What you will do:
Repeat each entry. Keep every line exactly as it is.

Collected data
━━━━━━
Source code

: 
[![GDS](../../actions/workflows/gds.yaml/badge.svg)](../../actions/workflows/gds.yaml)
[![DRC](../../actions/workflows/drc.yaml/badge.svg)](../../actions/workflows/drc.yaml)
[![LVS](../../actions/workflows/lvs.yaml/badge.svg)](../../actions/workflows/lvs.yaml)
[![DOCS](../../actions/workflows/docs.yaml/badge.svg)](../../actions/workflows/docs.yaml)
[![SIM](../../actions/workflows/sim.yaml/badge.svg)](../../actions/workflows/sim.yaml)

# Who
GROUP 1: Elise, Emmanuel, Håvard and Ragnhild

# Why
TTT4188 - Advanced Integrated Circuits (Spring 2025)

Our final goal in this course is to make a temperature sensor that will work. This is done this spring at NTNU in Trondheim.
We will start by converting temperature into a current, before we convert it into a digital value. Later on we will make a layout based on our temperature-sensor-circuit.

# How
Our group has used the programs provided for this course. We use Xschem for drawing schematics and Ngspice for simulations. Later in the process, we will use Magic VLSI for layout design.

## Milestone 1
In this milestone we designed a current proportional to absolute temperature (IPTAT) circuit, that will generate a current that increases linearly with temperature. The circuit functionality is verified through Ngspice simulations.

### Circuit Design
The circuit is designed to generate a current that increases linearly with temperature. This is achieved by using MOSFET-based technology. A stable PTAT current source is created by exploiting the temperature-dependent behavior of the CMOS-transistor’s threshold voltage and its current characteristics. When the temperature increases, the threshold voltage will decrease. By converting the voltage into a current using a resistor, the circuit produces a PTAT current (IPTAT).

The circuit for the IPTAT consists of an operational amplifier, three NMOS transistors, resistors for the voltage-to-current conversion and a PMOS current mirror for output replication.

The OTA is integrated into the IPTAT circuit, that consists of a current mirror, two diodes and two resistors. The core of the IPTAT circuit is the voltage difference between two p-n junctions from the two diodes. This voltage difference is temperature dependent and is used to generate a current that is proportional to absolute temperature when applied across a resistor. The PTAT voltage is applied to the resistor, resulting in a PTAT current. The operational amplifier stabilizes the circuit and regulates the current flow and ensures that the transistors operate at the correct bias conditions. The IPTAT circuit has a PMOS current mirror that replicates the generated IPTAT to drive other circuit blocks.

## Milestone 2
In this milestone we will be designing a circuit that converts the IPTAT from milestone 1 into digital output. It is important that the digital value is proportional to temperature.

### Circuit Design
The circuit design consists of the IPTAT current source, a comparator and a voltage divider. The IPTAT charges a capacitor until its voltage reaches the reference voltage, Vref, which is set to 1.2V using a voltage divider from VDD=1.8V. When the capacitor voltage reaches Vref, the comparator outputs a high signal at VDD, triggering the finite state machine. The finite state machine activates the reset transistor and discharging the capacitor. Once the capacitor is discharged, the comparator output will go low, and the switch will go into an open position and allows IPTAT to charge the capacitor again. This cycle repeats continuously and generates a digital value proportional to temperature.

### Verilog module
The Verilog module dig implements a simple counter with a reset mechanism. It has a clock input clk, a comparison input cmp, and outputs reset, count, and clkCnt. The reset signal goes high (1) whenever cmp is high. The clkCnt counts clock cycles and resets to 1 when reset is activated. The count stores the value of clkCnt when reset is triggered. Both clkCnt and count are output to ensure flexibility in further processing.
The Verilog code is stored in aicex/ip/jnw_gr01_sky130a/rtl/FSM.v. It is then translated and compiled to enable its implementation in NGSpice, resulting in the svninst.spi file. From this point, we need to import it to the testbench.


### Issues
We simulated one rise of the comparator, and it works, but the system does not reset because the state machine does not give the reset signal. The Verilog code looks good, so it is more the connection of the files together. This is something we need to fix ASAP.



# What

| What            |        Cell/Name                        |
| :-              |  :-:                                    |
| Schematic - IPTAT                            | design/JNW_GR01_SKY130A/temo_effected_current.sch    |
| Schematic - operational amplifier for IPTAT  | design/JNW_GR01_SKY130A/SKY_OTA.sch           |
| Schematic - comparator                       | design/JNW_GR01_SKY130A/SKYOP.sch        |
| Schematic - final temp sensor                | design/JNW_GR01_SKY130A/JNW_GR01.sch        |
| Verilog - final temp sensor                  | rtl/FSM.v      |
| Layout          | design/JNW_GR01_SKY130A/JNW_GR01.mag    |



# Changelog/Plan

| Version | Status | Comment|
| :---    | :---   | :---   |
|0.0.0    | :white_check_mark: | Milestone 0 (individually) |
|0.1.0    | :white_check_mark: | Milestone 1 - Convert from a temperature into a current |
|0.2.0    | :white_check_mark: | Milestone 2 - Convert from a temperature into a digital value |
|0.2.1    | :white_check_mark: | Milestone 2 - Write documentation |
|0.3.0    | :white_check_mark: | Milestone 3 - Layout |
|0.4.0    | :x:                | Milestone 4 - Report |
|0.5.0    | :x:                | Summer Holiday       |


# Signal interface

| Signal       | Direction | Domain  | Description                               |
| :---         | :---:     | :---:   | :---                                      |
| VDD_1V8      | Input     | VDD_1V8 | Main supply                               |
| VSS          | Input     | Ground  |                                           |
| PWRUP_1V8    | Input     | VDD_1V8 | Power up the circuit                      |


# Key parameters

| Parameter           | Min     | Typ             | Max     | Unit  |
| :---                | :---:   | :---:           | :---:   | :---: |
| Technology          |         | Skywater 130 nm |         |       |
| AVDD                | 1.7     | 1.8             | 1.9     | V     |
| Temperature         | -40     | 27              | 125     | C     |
━━━━━━
Final answer:
Source code

: 
[![GDS](../../actions/workflows/gds.yaml/badge.svg)](../../actions/workflows/gds.yaml)
[![DRC](../../actions/workflows/drc.yaml/badge.svg)](../../actions/workflows/drc.yaml)
[![LVS](../../actions/workflows/lvs.yaml/badge.svg)](../../actions/workflows/lvs.yaml)
[![DOCS](../../actions/workflows/docs.yaml/badge.svg)](../../actions/workflows/docs.yaml)
[![SIM](../../actions/workflows/sim.yaml/badge.svg)](../../actions/workflows/sim.yaml)

# Who
GROUP 1: Elise, Emmanuel, Håvard and Ragnhild

# Why
TTT4188 - Advanced Integrated Circuits (Spring 2025)

Our final goal in this course is to make a temperature sensor that will work. This is done this spring at NTNU in Trondheim.
We will start by converting temperature into a current, before we convert it into a digital value. Later on we will make a layout based on our temperature-sensor-circuit.

# How
Our group has used the programs provided for this course. We use Xschem for drawing schematics and Ngspice for simulations. Later in the process, we will use Magic VLSI for layout design.

## Milestone 1
In this milestone we designed a current proportional to absolute temperature (IPTAT) circuit, that will generate a current that increases linearly with temperature. The circuit functionality is verified through Ngspice simulations.

### Circuit Design
The circuit is designed to generate a current that increases linearly with temperature. This is achieved by using MOSFET-based technology. A stable PTAT current source is created by exploiting the temperature-dependent behavior of the CMOS-transistor’s threshold voltage and its current characteristics. When the temperature increases, the threshold voltage will decrease. By converting the voltage into a current using a resistor, the circuit produces a PTAT current (IPTAT).

The circuit for the IPTAT consists of an operational amplifier, three NMOS transistors, resistors for the voltage-to-current conversion and a PMOS current mirror for output replication.

The OTA is integrated into the IPTAT circuit, that consists of a current mirror, two diodes and two resistors. The core of the IPTAT circuit is the voltage difference between two p-n junctions from the two diodes. This voltage difference is temperature dependent and is used to generate a current that is proportional to absolute temperature when applied across a resistor. The PTAT voltage is applied to the resistor, resulting in a PTAT current. The operational amplifier stabilizes the circuit and regulates the current flow and ensures that the transistors operate at the correct bias conditions. The IPTAT circuit has a PMOS current mirror that replicates the generated IPTAT to drive other circuit blocks.

## Milestone 2
In this milestone we will be designing a circuit that converts the IPTAT from milestone 1 into digital output. It is important that the digital value is proportional to temperature.

### Circuit Design
The circuit design consists of the IPTAT current source, a comparator and a voltage divider. The IPTAT charges a capacitor until its voltage reaches the reference voltage, Vref, which is set to 1.2V using a voltage divider from VDD=1.8V. When the capacitor voltage reaches Vref, the comparator outputs a high signal at VDD, triggering the finite state machine. The finite state machine activates the reset transistor and discharging the capacitor. Once the capacitor is discharged, the comparator output will go low, and the switch will go into an open position and allows IPTAT to charge the capacitor again. This cycle repeats continuously and generates a digital value proportional to temperature.

### Verilog module
The Verilog module dig implements a simple counter with a reset mechanism. It has a clock input clk, a comparison input cmp, and outputs reset, count, and clkCnt. The reset signal goes high (1) whenever cmp is high. The clkCnt counts clock cycles and resets to 1 when reset is activated. The count stores the value of clkCnt when reset is triggered. Both clkCnt and count are output to ensure flexibility in further processing.
The Verilog code is stored in aicex/ip/jnw_gr01_sky130a/rtl/FSM.v. It is then translated and compiled to enable its implementation in NGSpice, resulting in the svninst.spi file. From this point, we need to import it to the testbench.


### Issues
We simulated one rise of the comparator, and it works, but the system does not reset because the state machine does not give the reset signal. The Verilog code looks good, so it is more the connection of the files together. This is something we need to fix ASAP.



# What

| What            |        Cell/Name                        |
| :-              |  :-:                                    |
| Schematic - IPTAT                            | design/JNW_GR01_SKY130A/temo_effected_current.sch    |
| Schematic - operational amplifier for IPTAT  | design/JNW_GR01_SKY130A/SKY_OTA.sch           |
| Schematic - comparator                       | design/JNW_GR01_SKY130A/SKYOP.sch        |
| Schematic - final temp sensor                | design/JNW_GR01_SKY130A/JNW_GR01.sch        |
| Verilog - final temp sensor                  | rtl/FSM.v      |
| Layout          | design/JNW_GR01_SKY130A/JNW_GR01.mag    |



# Changelog/Plan

| Version | Status | Comment|
| :---    | :---   | :---   |
|0.0.0    | :white_check_mark: | Milestone 0 (individually) |
|0.1.0    | :white_check_mark: | Milestone 1 - Convert from a temperature into a current |
|0.2.0    | :white_check_mark: | Milestone 2 - Convert from a temperature into a digital value |
|0.2.1    | :white_check_mark: | Milestone 2 - Write documentation |
|0.3.0    | :white_check_mark: | Milestone 3 - Layout |
|0.4.0    | :x:                | Milestone 4 - Report |
|0.5.0    | :x:                | Summer Holiday       |


# Signal interface

| Signal       | Direction | Domain  | Description                               |
| :---         | :---:     | :---:   | :---                                      |
| VDD_1V8      | Input     | VDD_1V8 | Main supply                               |
| VSS          | Input     | Ground  |                                           |
| PWRUP_1V8    | Input     | VDD_1V8 | Power up the circuit                      |


# Key parameters

| Parameter           | Min     | Typ             | Max     | Unit  |
| :---                | :---:   | :---:           | :---:   | :---: |
| Technology          |         | Skywater 130 nm |         |       |
| AVDD                | 1.7     | 1.8             | 1.9     | V     |
| Temperature         | -40     | 27              | 125     | C     |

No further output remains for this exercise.